Setelah Bhutan, negara selanjutnya adalah Mongolia. Rencana ke Mongolia ini mulai setahun setelah batalnya konser Paul McCartney di Jepang. Saat itu saya merasa bahwa berkunjung ke tempat dimana bumi dan langit bertemu adalah ide yang menarik. Lagi pula itu adalah negara asal Genghis Khan, tokoh sejarah yang tersohor. Saya lantas merencanakan sebuah petualangan yang bermula dari Beijing. Dari ibukota Cina ini, kita bisa menempuh perjalanan darat ke Erenhot di Mongolia Dalam dan menginap semalam di sana (berjuta-juta tahun silam, kota kecil ini merupakan tempat dinosaurus berlalu-lalang), kemudian barulah menyeberang ke Zamyn-Üüd di Mongolia. Pada saat pulang, kita bisa menaiki kereta Trans-Siberian dari Ulaanbaatar ke Beijing. Rencana ini terasa mantap sampai saya mendengar bahwa Paul McCartney kembali menggelar konser di Tokyo. Akhirnya Mongolia pun dicoret dan saya kembali ke Jepang.

Kazakhstan mulai muncul di benak saya setelah perjalanan ke Myanmar.
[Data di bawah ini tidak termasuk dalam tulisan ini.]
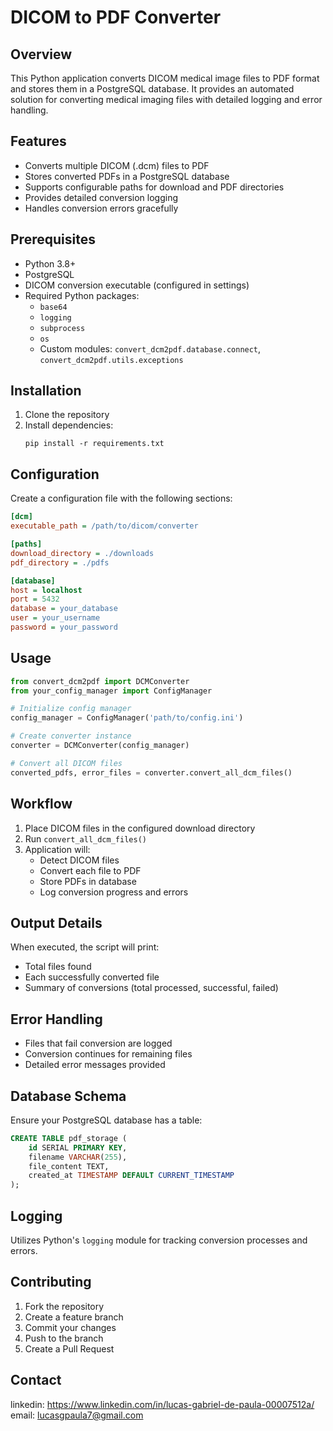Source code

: # DICOM to PDF Converter

## Overview

This Python application converts DICOM medical image files to PDF format and stores them in a PostgreSQL database. It provides an automated solution for converting medical imaging files with detailed logging and error handling.

## Features

- Converts multiple DICOM (.dcm) files to PDF
- Stores converted PDFs in a PostgreSQL database
- Supports configurable paths for download and PDF directories
- Provides detailed conversion logging
- Handles conversion errors gracefully

## Prerequisites

- Python 3.8+
- PostgreSQL
- DICOM conversion executable (configured in settings)
- Required Python packages:
  - `base64`
  - `logging`
  - `subprocess`
  - `os`
  - Custom modules: `convert_dcm2pdf.database.connect`, `convert_dcm2pdf.utils.exceptions`

## Installation

1. Clone the repository
2. Install dependencies:
   ```
   pip install -r requirements.txt
   ```

## Configuration

Create a configuration file with the following sections:

```ini
[dcm]
executable_path = /path/to/dicom/converter

[paths]
download_directory = ./downloads
pdf_directory = ./pdfs

[database]
host = localhost
port = 5432
database = your_database
user = your_username
password = your_password
```

## Usage

```python
from convert_dcm2pdf import DCMConverter
from your_config_manager import ConfigManager

# Initialize config manager
config_manager = ConfigManager('path/to/config.ini')

# Create converter instance
converter = DCMConverter(config_manager)

# Convert all DICOM files
converted_pdfs, error_files = converter.convert_all_dcm_files()
```

## Workflow

1. Place DICOM files in the configured download directory
2. Run `convert_all_dcm_files()`
3. Application will:
   - Detect DICOM files
   - Convert each file to PDF
   - Store PDFs in database
   - Log conversion progress and errors

## Output Details

When executed, the script will print:
- Total files found
- Each successfully converted file
- Summary of conversions (total processed, successful, failed)

## Error Handling

- Files that fail conversion are logged
- Conversion continues for remaining files
- Detailed error messages provided

## Database Schema

Ensure your PostgreSQL database has a table:
```sql
CREATE TABLE pdf_storage (
    id SERIAL PRIMARY KEY,
    filename VARCHAR(255),
    file_content TEXT,
    created_at TIMESTAMP DEFAULT CURRENT_TIMESTAMP
);
```

## Logging

Utilizes Python's `logging` module for tracking conversion processes and errors.

## Contributing

1. Fork the repository
2. Create a feature branch
3. Commit your changes
4. Push to the branch
5. Create a Pull Request

## Contact

linkedin: https://www.linkedin.com/in/lucas-gabriel-de-paula-00007512a/
email: lucasgpaula7@gmail.com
Saat di bandara Yangon, saya membeli buku tentang Myanmar dan negara-negara tetangganya. Buku tersebut bercerita banyak tentang provinsi Yunnan, mulai dari kota Kunming sampai Shangri-la. Deskripsinya sangat memberikan inspirasi, sampai-sampai saya terdorong untuk berkelana dari Yunnan to Xinjiang, sebuah provinsi di Cina yang juga ingin saya kunjungi karena penduduknya tidak mirip orang Cina (atau orang Han, tepatnya). Jadi rute pilihan saya adalah, kalau tidak lewat Yunnan, maka alternatifnya adalah terbang dari Guangzhou ke Ürümqi. Sesudah itu, dari Xinjiang saya bisa menempuh perjalanan darat ke Almaty di Kazakhstan. Asia Tengah adalah kawasan yang jarang yang dikunjungi, oleh sebab itu saya sangat ingin tahu tentang Kazakhstan. Akan tetapi visa ke negara ini sangat susah didapatkan. Saya membutuhkan surat undangan dan seumpamanya bisa saya dapatkan, itu tidak berarti permohonan visa saya pasti dikabulkan. Saya langsung mengurungkan niat saya. Mungkin lain kali saja, kalau persyaratan visanya sudah menjadi lebih ringan.

Paspor Indonesia lebih mendapat kemudahan di Armenia. Saya nyaris tidak percaya ketika membaca bahwa saya bisa mengajukan visa setelah tiba di sana (visa on arrival). Bagi yang belum tahu, Armenia adalah sebuah negara yang terletak di persimpangan Asia dan Eropa, begitu eksotis dan kaya akan budaya yang sudah ribuan tahun lamanya. Lebih dari itu, setelah saya baca-baca lagi, ternyata saya juga bisa mengadakan perjalanan singkat dari Armenia ke Georgia (dan mencicipi khinkali, pangsit Georgia). Saya sempat bersibuk-ria mengirim email untuk mencari tahu bagaimana caranya memindahkan bagasi dari Emirates ke flydubai pada saat transit tanpa perlu keluar untuk cap paspor (karena ini juga membutuhkan visa Uni Emirat Arab). Meskipun saya bersemangat, namun tidak semua orang seantusias saya. Akhirnya saya mengubah tujuan liburan menjadi tempat yang lebih populer untuk berlibur. 

Dari berbagai tempat yang ingin saya kunjungi, saya hanya berkesempatan untuk pergi ke Vientiane, Hiroshima dan Liverpool. Namun beginilah hidup. Terkadang, walaupun sudah direncanakan, belum tentu terjadi. Tapi tidak apa-apa. Suatu hari nanti saya akan melihat kembali daftar saya ini dan ke sana, mungkin pada usia 40. Ya, saya harap alasan bepergian di usia 40 ini bisa diterima, sebab aplikasi visa bermula dari rumah, haha...

Perjalanan ke Darwin yang tidak kesampaian.